« Nous disposons enfin de données extrêmement intéressantes sur la survie des patients » atteints d'un cancer du poumon non à petites cellules (NSCLC) et de mutations Egfr. « Jusqu'à présent, la médiane de survie était d'environ 3 ans. Aujourd'hui, nous disposons d'informations rassurantes, montrant une augmentation d'environ 1 an » avec l'association chimiothérapie plus osimertinib. « C'est d'autant plus pertinent que ce bénéfice concerne également une population particulièrement fragile : dans les maladies avec mutation Egfr, les patients présentent très fréquemment des métastases cérébrales dès le début ». Ainsi Chiara Bennati, médecin spécialisée en oncologie médicale, ASL Romagna de Ravenne, commente les derniers résultats de l'étude Flaura 2, « une des innovations les plus importantes dans le monde de l'oncologie présentée cette année » au récent Congrès Mondial du Cancer du Poumon.

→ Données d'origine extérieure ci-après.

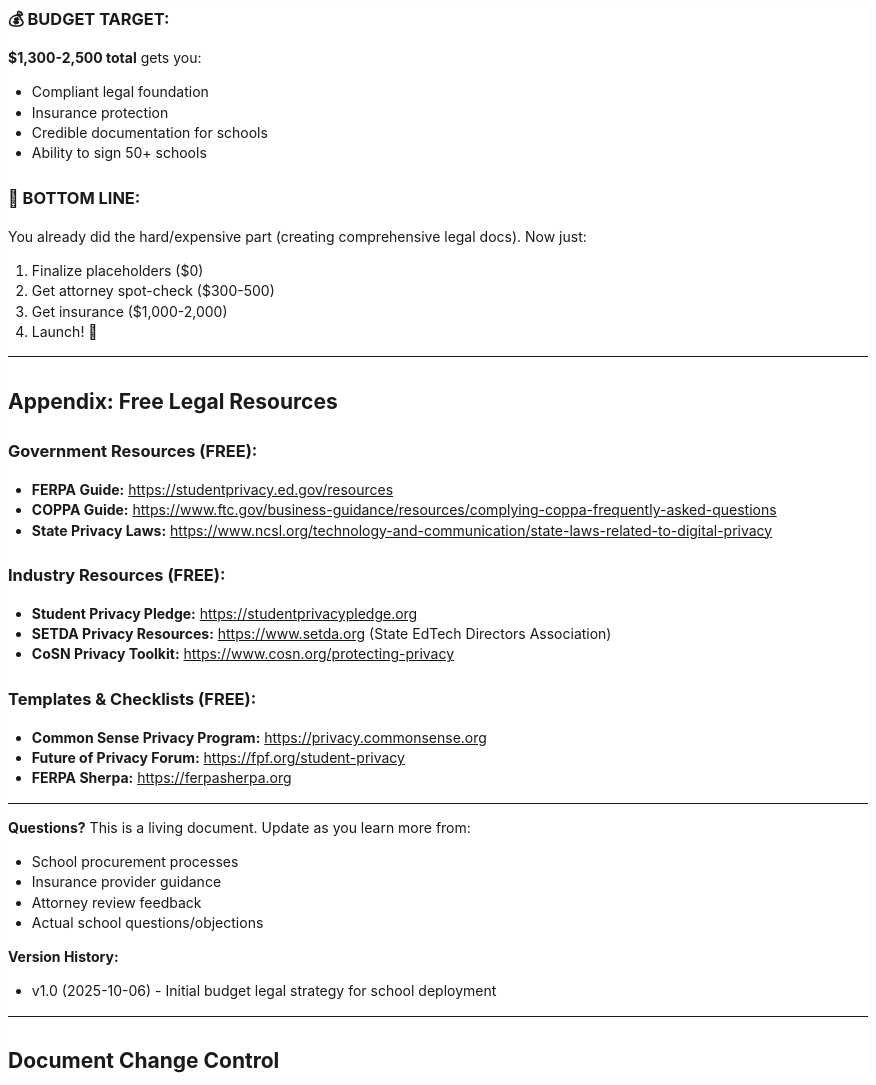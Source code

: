 ### 💰 BUDGET TARGET:
**$1,300-2,500 total** gets you:
- Compliant legal foundation
- Insurance protection
- Credible documentation for schools
- Ability to sign 50+ schools

### 🚀 BOTTOM LINE:
You already did the hard/expensive part (creating comprehensive legal docs). Now just:
1. Finalize placeholders ($0)
2. Get attorney spot-check ($300-500)
3. Get insurance ($1,000-2,000)
4. Launch! 🎉

---

## Appendix: Free Legal Resources

### Government Resources (FREE):
- **FERPA Guide:** https://studentprivacy.ed.gov/resources
- **COPPA Guide:** https://www.ftc.gov/business-guidance/resources/complying-coppa-frequently-asked-questions
- **State Privacy Laws:** https://www.ncsl.org/technology-and-communication/state-laws-related-to-digital-privacy

### Industry Resources (FREE):
- **Student Privacy Pledge:** https://studentprivacypledge.org
- **SETDA Privacy Resources:** https://www.setda.org (State EdTech Directors Association)
- **CoSN Privacy Toolkit:** https://www.cosn.org/protecting-privacy

### Templates & Checklists (FREE):
- **Common Sense Privacy Program:** https://privacy.commonsense.org
- **Future of Privacy Forum:** https://fpf.org/student-privacy
- **FERPA Sherpa:** https://ferpasherpa.org

---

**Questions?** This is a living document. Update as you learn more from:
- School procurement processes
- Insurance provider guidance
- Attorney review feedback
- Actual school questions/objections

**Version History:**
- v1.0 (2025-10-06) - Initial budget legal strategy for school deployment

---

## Document Change Control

« Cette étude – explique Bennati – a recruté des patients atteints d'un cancer du poumon non à petites cellules (CPNPC) avec mutations Egfr. Les patients ont été randomisés pour recevoir une chimiothérapie plus osimertinib par rapport au traitement standard avec osimertinib seul, un comprimé par jour. en termes de progression sans progression de la maladie, avec un avantage d'environ 9 mois et une « survie sans progression de la maladie (Pfs) » médiane de 25,5 mois contre 16 mois avec l'osimertinib en monothérapie. Mais les données de cette année sur la survie globale, avec un suivi médian de 51 mois, montrent une survie médiane avec une chimiothérapie plus longue avec l'osimertinib de 47,5 mois contre 36,7 mois avec l'osimertinib seul, donc une survie médiane de environ 4 ans ».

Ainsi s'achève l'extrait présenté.